Instructions to follow
Every line below that contains "curseur" is to be copied.

──────── Recorded data ────────

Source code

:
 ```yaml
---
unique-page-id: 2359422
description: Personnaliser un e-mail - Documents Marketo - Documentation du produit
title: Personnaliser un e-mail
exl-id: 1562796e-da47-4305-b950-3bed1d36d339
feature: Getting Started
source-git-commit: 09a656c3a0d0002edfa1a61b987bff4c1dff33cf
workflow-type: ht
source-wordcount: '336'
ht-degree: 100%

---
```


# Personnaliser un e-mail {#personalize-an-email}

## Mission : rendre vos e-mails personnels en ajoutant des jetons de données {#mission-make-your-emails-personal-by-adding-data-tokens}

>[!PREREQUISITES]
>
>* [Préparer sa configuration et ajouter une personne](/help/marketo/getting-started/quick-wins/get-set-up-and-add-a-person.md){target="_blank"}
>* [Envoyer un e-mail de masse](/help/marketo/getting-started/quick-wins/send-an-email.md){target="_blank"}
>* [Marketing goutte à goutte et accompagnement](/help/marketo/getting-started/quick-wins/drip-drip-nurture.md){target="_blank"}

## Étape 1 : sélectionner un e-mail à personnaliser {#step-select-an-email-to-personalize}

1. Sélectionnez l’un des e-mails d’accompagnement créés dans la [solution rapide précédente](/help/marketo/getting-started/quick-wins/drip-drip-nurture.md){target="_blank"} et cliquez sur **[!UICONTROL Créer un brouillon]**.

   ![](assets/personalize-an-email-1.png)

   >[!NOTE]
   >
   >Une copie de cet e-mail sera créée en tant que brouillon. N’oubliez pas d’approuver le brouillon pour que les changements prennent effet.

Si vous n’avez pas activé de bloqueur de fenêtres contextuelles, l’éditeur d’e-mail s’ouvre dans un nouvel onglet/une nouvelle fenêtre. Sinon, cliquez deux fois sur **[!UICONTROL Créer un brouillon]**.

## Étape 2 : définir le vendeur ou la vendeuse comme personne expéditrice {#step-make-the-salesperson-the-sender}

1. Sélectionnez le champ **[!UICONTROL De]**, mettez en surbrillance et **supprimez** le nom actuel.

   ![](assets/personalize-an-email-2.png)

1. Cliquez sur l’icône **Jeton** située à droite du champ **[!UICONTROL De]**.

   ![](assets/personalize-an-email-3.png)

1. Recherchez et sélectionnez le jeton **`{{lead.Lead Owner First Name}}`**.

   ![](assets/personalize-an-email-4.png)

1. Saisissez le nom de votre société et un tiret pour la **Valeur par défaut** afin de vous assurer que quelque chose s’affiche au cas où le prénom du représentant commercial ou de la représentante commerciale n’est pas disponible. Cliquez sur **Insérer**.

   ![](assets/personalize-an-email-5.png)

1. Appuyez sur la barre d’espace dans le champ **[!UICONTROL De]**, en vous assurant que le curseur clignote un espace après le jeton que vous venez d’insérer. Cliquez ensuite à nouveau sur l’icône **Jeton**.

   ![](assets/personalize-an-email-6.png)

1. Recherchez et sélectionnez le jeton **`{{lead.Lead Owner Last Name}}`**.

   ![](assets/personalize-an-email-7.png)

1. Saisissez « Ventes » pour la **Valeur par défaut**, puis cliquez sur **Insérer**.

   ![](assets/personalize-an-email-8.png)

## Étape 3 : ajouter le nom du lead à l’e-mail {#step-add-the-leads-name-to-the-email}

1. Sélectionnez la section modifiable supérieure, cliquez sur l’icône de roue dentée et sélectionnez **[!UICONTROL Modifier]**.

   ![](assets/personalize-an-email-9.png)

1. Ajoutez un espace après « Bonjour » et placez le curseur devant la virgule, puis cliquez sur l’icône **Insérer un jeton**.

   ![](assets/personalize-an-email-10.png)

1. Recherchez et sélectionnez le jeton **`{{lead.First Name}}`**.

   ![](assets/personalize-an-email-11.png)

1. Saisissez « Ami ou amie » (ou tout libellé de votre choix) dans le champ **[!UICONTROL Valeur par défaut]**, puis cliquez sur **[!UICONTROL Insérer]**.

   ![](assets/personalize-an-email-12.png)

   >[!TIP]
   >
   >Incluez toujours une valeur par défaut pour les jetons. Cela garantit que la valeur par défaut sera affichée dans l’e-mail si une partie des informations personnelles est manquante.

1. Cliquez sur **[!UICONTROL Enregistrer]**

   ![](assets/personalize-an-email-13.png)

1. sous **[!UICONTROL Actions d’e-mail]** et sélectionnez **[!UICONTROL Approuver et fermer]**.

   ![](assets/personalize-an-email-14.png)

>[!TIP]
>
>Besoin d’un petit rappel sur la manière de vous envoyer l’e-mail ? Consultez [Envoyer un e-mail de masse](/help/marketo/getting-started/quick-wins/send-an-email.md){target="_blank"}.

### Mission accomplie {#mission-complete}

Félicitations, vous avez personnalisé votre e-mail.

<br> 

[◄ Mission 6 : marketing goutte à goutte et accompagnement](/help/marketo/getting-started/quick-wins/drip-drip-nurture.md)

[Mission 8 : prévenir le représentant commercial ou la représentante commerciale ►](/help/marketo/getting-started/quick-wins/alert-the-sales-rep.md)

────────

Your response
1. Appuyez sur la barre d’espace dans le champ **[!UICONTROL De]**, en vous assurant que le curseur clignote un espace après le jeton que vous venez d’insérer. Cliquez ensuite à nouveau sur l’icône **Jeton**.
1. Ajoutez un espace après « Bonjour » et placez le curseur devant la virgule, puis cliquez sur l’icône **Insérer un jeton**.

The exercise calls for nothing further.